“No; shut the door, wheel round that chair, and favour me with a sight of your book.”
“Monsieur will be angry, I fear,” said the valet (obeying the first two orders, but hesitating about the third), “with my course of reading: I confess it is not very compatible with my station.”
“Ah, some long romance, the ‘Clelia,’ I suppose,—nay, bring it hither; that is to say, if it be movable by the strength of a single man.”
Thus urged, Desmarais modestly brought me the book. Judge of my surprise when I found it was a volume of Leibnitz, a philosopher then very much the rage,—because one might talk of him very safely, without having read him.* Despite of my surprise, I could not help smiling when my eye turned from the book to the student. It is impossible to conceive an appearance less like a philosopher’s than that of Jean Desmarais. His wig was of a nicety that would not have brooked the irregularity of a single hair; his dress was not preposterous, for I do not remember, among gentles or valets, a more really exquisite taste than that of Desmarais; but it evinced, in every particular, the arts of the toilet. A perpetual smile sat upon his lips,—sometimes it deepened into a sneer, but that was the only change it ever experienced; an irresistible air of self-conceit gave piquancy to his long, marked features, small glittering eye, and withered cheeks, on which a delicate and soft bloom excited suspicion of artificial embellishment. A very fit frame of body this for a valet; but I humbly opine a very unseemly one for a student of Leibnitz.

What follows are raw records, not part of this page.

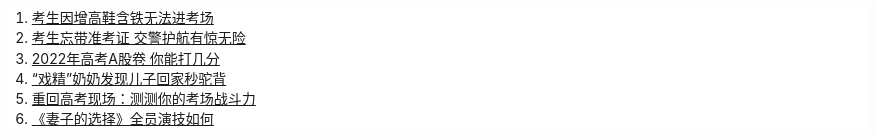 1. [考生因增高鞋含铁无法进考场](https://www.toutiao.com/amos_land_page/?category_name=topic_innerflow&event_type=hot_board&log_pb=%7B%22category_name%22%3A%22topic_innerflow%22%2C%22cluster_type%22%3A%220%22%2C%22enter_from%22%3A%22click_category%22%2C%22entrance_hotspot%22%3A%22outside%22%2C%22event_type%22%3A%22hot_board%22%2C%22hot_board_cluster_id%22%3A%227106299983246131211%22%2C%22hot_board_impr_id%22%3A%22202206071645320102112050202309099E%22%2C%22jump_page%22%3A%22hot_board_page%22%2C%22location%22%3A%22news_hot_card%22%2C%22page_location%22%3A%22hot_board_page%22%2C%22rank%22%3A%2226%22%2C%22source%22%3A%22trending_tab%22%2C%22style_id%22%3A%2240132%22%2C%22title%22%3A%22%E8%80%83%E7%94%9F%E5%9B%A0%E5%A2%9E%E9%AB%98%E9%9E%8B%E5%90%AB%E9%93%81%E6%97%A0%E6%B3%95%E8%BF%9B%E8%80%83%E5%9C%BA%22%7D&rank=26&style_id=40132&topic_id=7106299983246131211)
1. [考生忘带准考证 交警护航有惊无险](https://www.toutiao.com/amos_land_page/?category_name=topic_innerflow&event_type=hot_board&log_pb=%7B%22category_name%22%3A%22topic_innerflow%22%2C%22cluster_type%22%3A%222%22%2C%22enter_from%22%3A%22click_category%22%2C%22entrance_hotspot%22%3A%22outside%22%2C%22event_type%22%3A%22hot_board%22%2C%22hot_board_cluster_id%22%3A%227106005151021793295%22%2C%22hot_board_impr_id%22%3A%22202206072243360101300370370B3D98C4%22%2C%22jump_page%22%3A%22hot_board_page%22%2C%22location%22%3A%22news_hot_card%22%2C%22page_location%22%3A%22hot_board_page%22%2C%22rank%22%3A%2248%22%2C%22source%22%3A%22trending_tab%22%2C%22style_id%22%3A%2240132%22%2C%22title%22%3A%22%E8%80%83%E7%94%9F%E5%BF%98%E5%B8%A6%E5%87%86%E8%80%83%E8%AF%81+%E4%BA%A4%E8%AD%A6%E6%8A%A4%E8%88%AA%E6%9C%89%E6%83%8A%E6%97%A0%E9%99%A9%22%7D&rank=48&style_id=40132&topic_id=7106005151021793295)
1. [2022年高考A股卷 你能打几分](https://www.toutiao.com/amos_land_page/?category_name=topic_innerflow&event_type=hot_board&log_pb=%7B%22category_name%22%3A%22topic_innerflow%22%2C%22cluster_type%22%3A%222%22%2C%22enter_from%22%3A%22click_category%22%2C%22entrance_hotspot%22%3A%22outside%22%2C%22event_type%22%3A%22hot_board%22%2C%22hot_board_cluster_id%22%3A%227106361715217924127%22%2C%22hot_board_impr_id%22%3A%2220220607143004010211210036230F9841%22%2C%22jump_page%22%3A%22hot_board_page%22%2C%22location%22%3A%22news_hot_card%22%2C%22page_location%22%3A%22hot_board_page%22%2C%22rank%22%3A%2236%22%2C%22source%22%3A%22trending_tab%22%2C%22style_id%22%3A%2240132%22%2C%22title%22%3A%222022%E5%B9%B4%E9%AB%98%E8%80%83A%E8%82%A1%E5%8D%B7+%E4%BD%A0%E8%83%BD%E6%89%93%E5%87%A0%E5%88%86%22%7D&rank=36&style_id=40132&topic_id=7106361715217924127)
1. [“戏精”奶奶发现儿子回家秒驼背](https://www.toutiao.com/amos_land_page/?category_name=topic_innerflow&event_type=hot_board&log_pb=%7B%22category_name%22%3A%22topic_innerflow%22%2C%22cluster_type%22%3A%220%22%2C%22enter_from%22%3A%22click_category%22%2C%22entrance_hotspot%22%3A%22outside%22%2C%22event_type%22%3A%22hot_board%22%2C%22hot_board_cluster_id%22%3A%227106323041252032545%22%2C%22hot_board_impr_id%22%3A%222022060713461701015016103320126AD4%22%2C%22jump_page%22%3A%22hot_board_page%22%2C%22location%22%3A%22news_hot_card%22%2C%22page_location%22%3A%22hot_board_page%22%2C%22rank%22%3A%2217%22%2C%22source%22%3A%22trending_tab%22%2C%22style_id%22%3A%2240132%22%2C%22title%22%3A%22%E2%80%9C%E6%88%8F%E7%B2%BE%E2%80%9D%E5%A5%B6%E5%A5%B6%E5%8F%91%E7%8E%B0%E5%84%BF%E5%AD%90%E5%9B%9E%E5%AE%B6%E7%A7%92%E9%A9%BC%E8%83%8C%22%7D&rank=17&style_id=40132&topic_id=7106323041252032545)
1. [重回高考现场：测测你的考场战斗力](https://www.toutiao.com/amos_land_page/?category_name=topic_innerflow&event_type=hot_board&log_pb=%7B%22category_name%22%3A%22topic_innerflow%22%2C%22cluster_type%22%3A%221%22%2C%22enter_from%22%3A%22click_category%22%2C%22entrance_hotspot%22%3A%22outside%22%2C%22event_type%22%3A%22hot_board%22%2C%22hot_board_cluster_id%22%3A%227106061512329920550%22%2C%22hot_board_impr_id%22%3A%22202206071100390102020920411000F2E3%22%2C%22jump_page%22%3A%22hot_board_page%22%2C%22location%22%3A%22news_hot_card%22%2C%22page_location%22%3A%22hot_board_page%22%2C%22rank%22%3A%2243%22%2C%22source%22%3A%22trending_tab%22%2C%22style_id%22%3A%2240132%22%2C%22title%22%3A%22%E9%87%8D%E5%9B%9E%E9%AB%98%E8%80%83%E7%8E%B0%E5%9C%BA%EF%BC%9A%E6%B5%8B%E6%B5%8B%E4%BD%A0%E7%9A%84%E8%80%83%E5%9C%BA%E6%88%98%E6%96%97%E5%8A%9B%22%7D&rank=43&style_id=40132&topic_id=7106061512329920550)
1. [《妻子的选择》全员演技如何](https://www.toutiao.com/amos_land_page/?category_name=topic_innerflow&event_type=hot_board&log_pb=%7B%22category_name%22%3A%22topic_innerflow%22%2C%22cluster_type%22%3A%226%22%2C%22enter_from%22%3A%22click_category%22%2C%22entrance_hotspot%22%3A%22outside%22%2C%22event_type%22%3A%22hot_board%22%2C%22hot_board_cluster_id%22%3A%227106282500057464870%22%2C%22hot_board_impr_id%22%3A%22202206071100390102020920411000F2E3%22%2C%22jump_page%22%3A%22hot_board_page%22%2C%22location%22%3A%22news_hot_card%22%2C%22page_location%22%3A%22hot_board_page%22%2C%22rank%22%3A%2244%22%2C%22source%22%3A%22trending_tab%22%2C%22style_id%22%3A%2240132%22%2C%22title%22%3A%22%E3%80%8A%E5%A6%BB%E5%AD%90%E7%9A%84%E9%80%89%E6%8B%A9%E3%80%8B%E5%85%A8%E5%91%98%E6%BC%94%E6%8A%80%E5%A6%82%E4%BD%95%22%7D&rank=44&style_id=40132&topic_id=7106282500057464870)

* Which is possibly the reason why there are so many disciples of Kant at the present moment.—ED.
“And what,” said I, after a short pause, “is your opinion of this philosopher? I understand that he has just written a work* above all praise and comprehension.”
* The “Theodicaea.”
“It is true, Monsieur, that it is above his own understanding. He knows not what sly conclusions may be drawn from his premises; but I beg Monsieur’s pardon, I shall be tedious and intrusive.”
“Not a whit! speak out, and at length. So you conceive that Leibnitz makes ropes which others will make into ladders?”
“Exactly so,” said Desmarais; “all his arguments go to swell the sails of the great philosophical truth,—‘Necessity!’ We are the things and toys of Fate, and its everlasting chain compels even the Power that creates as well as the things created.”